Stored records
++++++
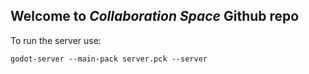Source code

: ## Welcome to *Collaboration Space* Github repo

To run the server use:
```
godot-server --main-pack server.pck --server
```
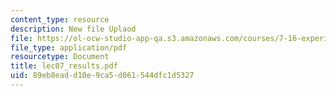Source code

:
 ```yaml
---
content_type: resource
description: New file Uplaod
file: https://ol-ocw-studio-app-qa.s3.amazonaws.com/courses/7-16-experimental-molecular-biology-biotechnology-ii-spring-2005/89eb8eadd10e9ca5d061544dfc1d5327_lec07_results.pdf
file_type: application/pdf
resourcetype: Document
title: lec07_results.pdf
uid: 89eb8ead-d10e-9ca5-d061-544dfc1d5327
---
```

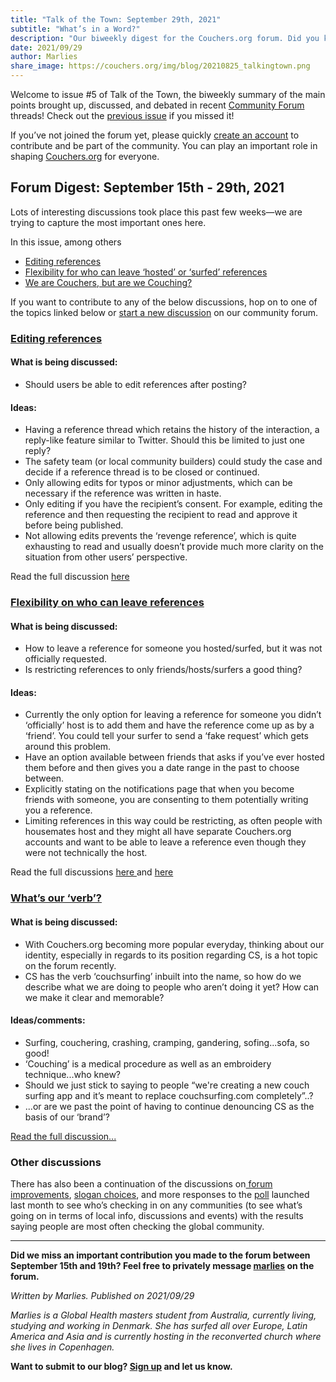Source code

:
 ```yaml
---
title: "Talk of the Town: September 29th, 2021"
subtitle: "What’s in a Word?"
description: "Our biweekly digest for the Couchers.org forum. Did you know we have vibrant public discussions about couch surfing and the future of Couchers.org? Everyone is welcome to participate!"
date: 2021/09/29
author: Marlies
share_image: https://couchers.org/img/blog/20210825_talkingtown.png
---
```


Welcome to issue #5 of Talk of the Town, the biweekly summary of the main points brought up, discussed, and debated in recent [Community Forum](https://community.couchers.org/) threads! Check out the [previous issue](https://couchers.org/blog/2021/08/25/talk-of-the-town/) if you missed it!

If you’ve not joined the forum yet, please quickly [create an account](https://community.couchers.org/) to contribute and be part of the community. You can play an important role in shaping [Couchers.org](https://couchers.org/) for everyone.



## **Forum Digest: September 15th - 29th, 2021**

Lots of interesting discussions took place this past few weeks—we are trying to capture the most important ones here. 

In this issue, among others



* [Editing references ](https://community.couchers.org/t/allow-references-to-be-edited/1495)
* [Flexibility for who can leave ‘hosted’ or ‘surfed’ references  ](https://community.couchers.org/t/flexibility-for-leaving-references/1539)
* [We are Couchers, but are we Couching?](https://community.couchers.org/t/we-are-couchers-but-are-we-couching/1516)

If you want to contribute to any of the below discussions, hop on to one of the topics linked below or [start a new discussion](https://community.couchers.org/) on our community forum. 


### **[Editing references](https://community.couchers.org/t/allow-references-to-be-edited/1495)**


#### **What is being discussed:**



* Should users be able to edit references after posting?


#### **Ideas:**



* Having a reference thread which retains the history of the interaction, a reply-like feature similar to Twitter. Should this be limited to just one reply?
* The safety team (or local community builders) could study the case and decide if a reference thread is to be closed or continued.
* Only allowing edits for typos or minor adjustments, which can be necessary if the reference was written in haste.
* Only editing if you have the recipient’s consent. For example, editing the reference and then requesting the recipient to read and approve it before being published.
* Not allowing edits prevents the ‘revenge reference’, which is quite exhausting to read and usually doesn’t provide much more clarity on the situation from other users’ perspective.

Read the full discussion [here](https://community.couchers.org/t/allow-references-to-be-edited/1495)


### **[Flexibility on who can leave references](https://community.couchers.org/t/flexibility-for-leaving-references/1539)**


#### **What is being discussed:**



* How to leave a reference for someone you hosted/surfed, but it was not officially requested.
* Is restricting references to only friends/hosts/surfers a good thing?


#### **Ideas:**



* Currently the only option for leaving a reference for someone you didn’t ‘officially’ host is to add them and have the reference come up as by a ‘friend’. You could tell your surfer to send a ‘fake request’ which gets around this problem.
* Have an option available between friends that asks if you’ve ever hosted them before and then gives you a date range in the past to choose between. 
* Explicitly stating on the notifications page that when you become friends with someone, you are consenting to them potentially writing you a reference.
* Limiting references in this way could be restricting, as often people with housemates host and they might all have separate Couchers.org accounts and want to be able to leave a reference even though they were not technically the host.

Read the full discussions [here ](https://community.couchers.org/t/flexibility-for-leaving-references/1539)and [here](https://community.couchers.org/t/avoid-bad-references-by-fake-accounts/1517) 


### **[What’s our ‘verb’?](https://community.couchers.org/t/we-are-couchers-but-are-we-couching/1516)**


#### **What is being discussed:**



* With Couchers.org becoming more popular everyday, thinking about our identity, especially in regards to its position regarding CS, is a hot topic on the forum recently.
* CS has the verb ‘couchsurfing’ inbuilt into the name, so how do we describe what we are doing to people who aren’t doing it yet? How can we make it clear and memorable?


#### **Ideas/comments:**



* Surfing, couchering, crashing, cramping, gandering, sofing...sofa, so good!
* ‘Couching’ is a medical procedure as well as an embroidery technique...who knew?
* Should we just stick to saying to people “we're creating a new couch surfing app and it’s meant to replace couchsurfing.com completely”..?
* ...or are we past the point of having to continue denouncing CS as the basis of our ‘brand’?

[Read the full discussion...](https://community.couchers.org/t/we-are-couchers-but-are-we-couching/1516)


### **Other discussions**

There has also been a continuation of the discussions on[ forum improvements](https://community.couchers.org/t/forum-improvements/1504), [slogan choices](https://community.couchers.org/t/slogan-for-couchers-org-any-suggestions/1432), and more responses to the [poll](https://community.couchers.org/t/poll-are-you-checking-in-on-any-communities/1462) launched last month to see who’s checking in on any communities (to see what’s going on in terms of local info, discussions and events) with the results saying people are most often checking the global community. 

---

**Did we miss an important contribution you made to the forum between September 15th and 19th? Feel free to privately message [marlies](https://community.couchers.org/u/marlies) on the forum.**

_Written by Marlies. Published on 2021/09/29_

_Marlies is a Global Health masters student from Australia, currently living, studying and working in Denmark. She has surfed all over Europe, Latin America and Asia and is currently hosting in the reconverted church where she lives in Copenhagen._

**Want to submit to our blog? [Sign up](/volunteer/) and let us know.**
++++++
For this exercise, transcribe the data exactly but without its pictures.

### Output for this exercise
Source code

: ## Welcome to *Collaboration Space* Github repo

To run the server use:
```
godot-server --main-pack server.pck --server
```
Source code

:
 ```yaml
---
content_type: resource
description: New file Uplaod
file: https://ol-ocw-studio-app-qa.s3.amazonaws.com/courses/7-16-experimental-molecular-biology-biotechnology-ii-spring-2005/89eb8eadd10e9ca5d061544dfc1d5327_lec07_results.pdf
file_type: application/pdf
resourcetype: Document
title: lec07_results.pdf
uid: 89eb8ead-d10e-9ca5-d061-544dfc1d5327
---
```

Source code

:
 ```yaml
---
title: "Talk of the Town: September 29th, 2021"
subtitle: "What’s in a Word?"
description: "Our biweekly digest for the Couchers.org forum. Did you know we have vibrant public discussions about couch surfing and the future of Couchers.org? Everyone is welcome to participate!"
date: 2021/09/29
author: Marlies
share_image: https://couchers.org/img/blog/20210825_talkingtown.png
---
```


Welcome to issue #5 of Talk of the Town, the biweekly summary of the main points brought up, discussed, and debated in recent [Community Forum](https://community.couchers.org/) threads! Check out the [previous issue](https://couchers.org/blog/2021/08/25/talk-of-the-town/) if you missed it!

If you’ve not joined the forum yet, please quickly [create an account](https://community.couchers.org/) to contribute and be part of the community. You can play an important role in shaping [Couchers.org](https://couchers.org/) for everyone.



## **Forum Digest: September 15th - 29th, 2021**

Lots of interesting discussions took place this past few weeks—we are trying to capture the most important ones here. 

In this issue, among others



* [Editing references ](https://community.couchers.org/t/allow-references-to-be-edited/1495)
* [Flexibility for who can leave ‘hosted’ or ‘surfed’ references  ](https://community.couchers.org/t/flexibility-for-leaving-references/1539)
* [We are Couchers, but are we Couching?](https://community.couchers.org/t/we-are-couchers-but-are-we-couching/1516)

If you want to contribute to any of the below discussions, hop on to one of the topics linked below or [start a new discussion](https://community.couchers.org/) on our community forum. 


### **[Editing references](https://community.couchers.org/t/allow-references-to-be-edited/1495)**


#### **What is being discussed:**



* Should users be able to edit references after posting?


#### **Ideas:**



* Having a reference thread which retains the history of the interaction, a reply-like feature similar to Twitter. Should this be limited to just one reply?
* The safety team (or local community builders) could study the case and decide if a reference thread is to be closed or continued.
* Only allowing edits for typos or minor adjustments, which can be necessary if the reference was written in haste.
* Only editing if you have the recipient’s consent. For example, editing the reference and then requesting the recipient to read and approve it before being published.
* Not allowing edits prevents the ‘revenge reference’, which is quite exhausting to read and usually doesn’t provide much more clarity on the situation from other users’ perspective.

Read the full discussion [here](https://community.couchers.org/t/allow-references-to-be-edited/1495)


### **[Flexibility on who can leave references](https://community.couchers.org/t/flexibility-for-leaving-references/1539)**


#### **What is being discussed:**



* How to leave a reference for someone you hosted/surfed, but it was not officially requested.
* Is restricting references to only friends/hosts/surfers a good thing?


#### **Ideas:**



* Currently the only option for leaving a reference for someone you didn’t ‘officially’ host is to add them and have the reference come up as by a ‘friend’. You could tell your surfer to send a ‘fake request’ which gets around this problem.
* Have an option available between friends that asks if you’ve ever hosted them before and then gives you a date range in the past to choose between. 
* Explicitly stating on the notifications page that when you become friends with someone, you are consenting to them potentially writing you a reference.
* Limiting references in this way could be restricting, as often people with housemates host and they might all have separate Couchers.org accounts and want to be able to leave a reference even though they were not technically the host.

Read the full discussions [here ](https://community.couchers.org/t/flexibility-for-leaving-references/1539)and [here](https://community.couchers.org/t/avoid-bad-references-by-fake-accounts/1517) 


### **[What’s our ‘verb’?](https://community.couchers.org/t/we-are-couchers-but-are-we-couching/1516)**


#### **What is being discussed:**



* With Couchers.org becoming more popular everyday, thinking about our identity, especially in regards to its position regarding CS, is a hot topic on the forum recently.
* CS has the verb ‘couchsurfing’ inbuilt into the name, so how do we describe what we are doing to people who aren’t doing it yet? How can we make it clear and memorable?


#### **Ideas/comments:**



* Surfing, couchering, crashing, cramping, gandering, sofing...sofa, so good!
* ‘Couching’ is a medical procedure as well as an embroidery technique...who knew?
* Should we just stick to saying to people “we're creating a new couch surfing app and it’s meant to replace couchsurfing.com completely”..?
* ...or are we past the point of having to continue denouncing CS as the basis of our ‘brand’?

[Read the full discussion...](https://community.couchers.org/t/we-are-couchers-but-are-we-couching/1516)


### **Other discussions**

There has also been a continuation of the discussions on[ forum improvements](https://community.couchers.org/t/forum-improvements/1504), [slogan choices](https://community.couchers.org/t/slogan-for-couchers-org-any-suggestions/1432), and more responses to the [poll](https://community.couchers.org/t/poll-are-you-checking-in-on-any-communities/1462) launched last month to see who’s checking in on any communities (to see what’s going on in terms of local info, discussions and events) with the results saying people are most often checking the global community. 

---

**Did we miss an important contribution you made to the forum between September 15th and 19th? Feel free to privately message [marlies](https://community.couchers.org/u/marlies) on the forum.**

_Written by Marlies. Published on 2021/09/29_

_Marlies is a Global Health masters student from Australia, currently living, studying and working in Denmark. She has surfed all over Europe, Latin America and Asia and is currently hosting in the reconverted church where she lives in Copenhagen._

**Want to submit to our blog? [Sign up](/volunteer/) and let us know.**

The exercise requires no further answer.